By: Larry Bridgesmith
The imponderable nature of exponential change
It is difficult to wrap our minds around the idea of exponential change. Ray Kurzweil, the Google mastermind, tries to explain the idea with the fable of the peasant and the emperor.
As the fable goes, a peasant in ancient India approached the emperor with a game the peasant had created. The peasant showed the emperor how to move various game pieces across a square board of 64 smaller squares. As pawns captured knights and rooks captured queens, chess was introduced to the emperor and the world.
Impressed with the power of chess to teach strategic thinking to military leaders and diplomats, the emperor offered the peasant anything he wished as a reward. The peasant, ever modest and mindful of his station in life, responded humbly: “Emperor, I am merely a peasant and cannot ask for much.”
The emperor expressed his extreme gratitude and insisted that the peasant name anything he wished for. After much deference, the peasant simply asked, “Oh emperor, all I ask for is a simple gift to help feed my family. If you would grant me a grain of rice for the first square on the chessboard to be doubled each day for each square on the board, I would be most grateful.” In disbelief, the emperor finally granted the peasant’s wish after repeatedly offering far more than he believed the peasant had requested.
However, on day 32, half the distance to the 64th square on the chessboard, something unexpected happened. Either the emperor lost his kingdom or the peasant lost his head. What the peasant knew, and what the emperor did not understand, was the power of exponential change. After only 32 days, one grain of rice had multiplied exponentially into a pile of rice equal to the size of the largest rice paddy in all of India.
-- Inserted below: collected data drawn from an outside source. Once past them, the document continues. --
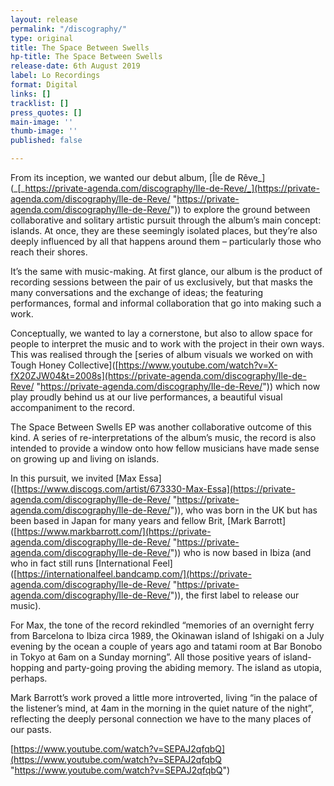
 ```yaml
---
layout: release
permalink: "/discography/"
type: original
title: The Space Between Swells
hp-title: The Space Between Swells
release-date: 6th August 2019
label: Lo Recordings
format: Digital
links: []
tracklist: []
press_quotes: []
main-image: ''
thumb-image: ''
published: false

---
```

From its inception, we wanted our debut album, \[Île de Rêve_\](_[_https://private-agenda.com/discography/Ile-de-Reve/_](https://private-agenda.com/discography/Ile-de-Reve/ "https://private-agenda.com/discography/Ile-de-Reve/")) to explore the ground between collaborative and solitary artistic pursuit through the album’s main concept: islands. At once, they are these seemingly isolated places, but they’re also deeply influenced by all that happens around them – particularly those who reach their shores.

It’s the same with music-making. At first glance, our album is the product of recording sessions between the pair of us exclusively, but that masks the many conversations and the exchange of ideas; the featuring performances, formal and informal collaboration that go into making such a work.

Conceptually, we wanted to lay a cornerstone, but also to allow space for people to interpret the music and to work with the project in their own ways. This was realised through the \[series of album visuals we worked on with Tough Honey Collective\]([https://www.youtube.com/watch?v=X-fX20ZJW04&t=2008s](https://private-agenda.com/discography/Ile-de-Reve/ "https://private-agenda.com/discography/Ile-de-Reve/")) which now play proudly behind us at our live performances, a beautiful visual accompaniment to the record.

The Space Between Swells EP was another collaborative outcome of this kind. A series of re-interpretations of the album’s music, the record is also intended to provide a window onto how fellow musicians have made sense on growing up and living on islands.

In this pursuit, we invited \[Max Essa\]([https://www.discogs.com/artist/673330-Max-Essa](https://private-agenda.com/discography/Ile-de-Reve/ "https://private-agenda.com/discography/Ile-de-Reve/")), who was born in the UK but has been based in Japan for many years and fellow Brit, \[Mark Barrott\]([https://www.markbarrott.com/](https://private-agenda.com/discography/Ile-de-Reve/ "https://private-agenda.com/discography/Ile-de-Reve/")) who is now based in Ibiza (and who in fact still runs \[International Feel\]([https://internationalfeel.bandcamp.com/](https://private-agenda.com/discography/Ile-de-Reve/ "https://private-agenda.com/discography/Ile-de-Reve/")), the first label to release our music).

For Max, the tone of the record rekindled “memories of an overnight ferry from Barcelona to Ibiza circa 1989, the Okinawan island of Ishigaki on a July evening by the ocean a couple of years ago and tatami room at Bar Bonobo in Tokyo at 6am on a Sunday morning”. All those positive years of island-hopping and party-going proving the abiding memory. The island as utopia, perhaps.

Mark Barrott’s work proved a little more introverted, living “in the palace of the listener’s mind, at 4am in the morning in the quiet nature of the night”, reflecting the deeply personal connection we have to the many places of our pasts.

  
[https://www.youtube.com/watch?v=SEPAJ2qfqbQ](https://www.youtube.com/watch?v=SEPAJ2qfqbQ "https://www.youtube.com/watch?v=SEPAJ2qfqbQ")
If exponential growth had continued to the 64th day, the pile of rice would have equaled the size of Mount Everest. The emperor’s vast wealth was no match for the exponential growth of his debt to the peasant.
See Erik Brynjolfsson and Andrew McAfee’s The Second Machine Age for more on exponential technology change in our digital age.
Failing to understand the exponential curve of technology advances
What does this have to do with law? Ask Motorola or Kodak. They each made fatal mistakes when they assumed that the market they served would not change as fast as the technology that served it.
In the late 1980s, Motorola started a new company called Iridium, which planned to build a network of 77 (iridium’s atomic number) low-orbit satellites to provide mobile phone access to global non-urbanized populations. $10 billion of investors’ capital was lost when the technology of mobile phone size and efficiency changed exponentially, serving the market in more cost effective ways than Motorola’s business plan assumed. This exacted a heavy toll on an established company unable to comprehend or adjust to exponential change.
Kodak fared no better after inventing digital photography technology, which was later abandoned by the company when it decided the market would change slowly, rather than than exponentially, in developing digital photography. Despite not yet having made a profit, Instagram was sold to Facebook for $1 billion in 2012. The high price tag reflected the fact that Instagram’s technology had outpaced market change; consumers, in turn, adopted the new photography platform by the millions, and Kodak was forced to file for bankruptcy.
Do lawyers believe that the market they serve will not adopt exponentially to changing technology?
Talk to the emperor.
Overcoming technophobia
How do lawyers create a more tech-friendly business? One way is to follow this helpful piece of advice: Begin where you are and grow as you go.
In technology and software development, there is a distinct difference between “waterfall” and “agile” methods. Waterfall software development requires a complete end-to-end forecasting of every twist, turn, and potential project deviation. Waterfall project plans are extremely detailed, and work cannot begin until every last detail is worked out.
In contrast, agile is a method of software development that begins where you are and grows as you go. It does not require end-to-end knowledge of the entire project before work begins.
Lawyers understand the concept of agility. That’s how they litigate, manage transactions, and represent clients in complex matters. Based on what they know when they begin, they start to work without a clear end in sight. Lawyers are more agile than waterfall by nature and experience.
As they consider technology adoption, lawyers can use an agile approach to begin with what they know and apply critical thinking and experiential learning to increase their tech savvy.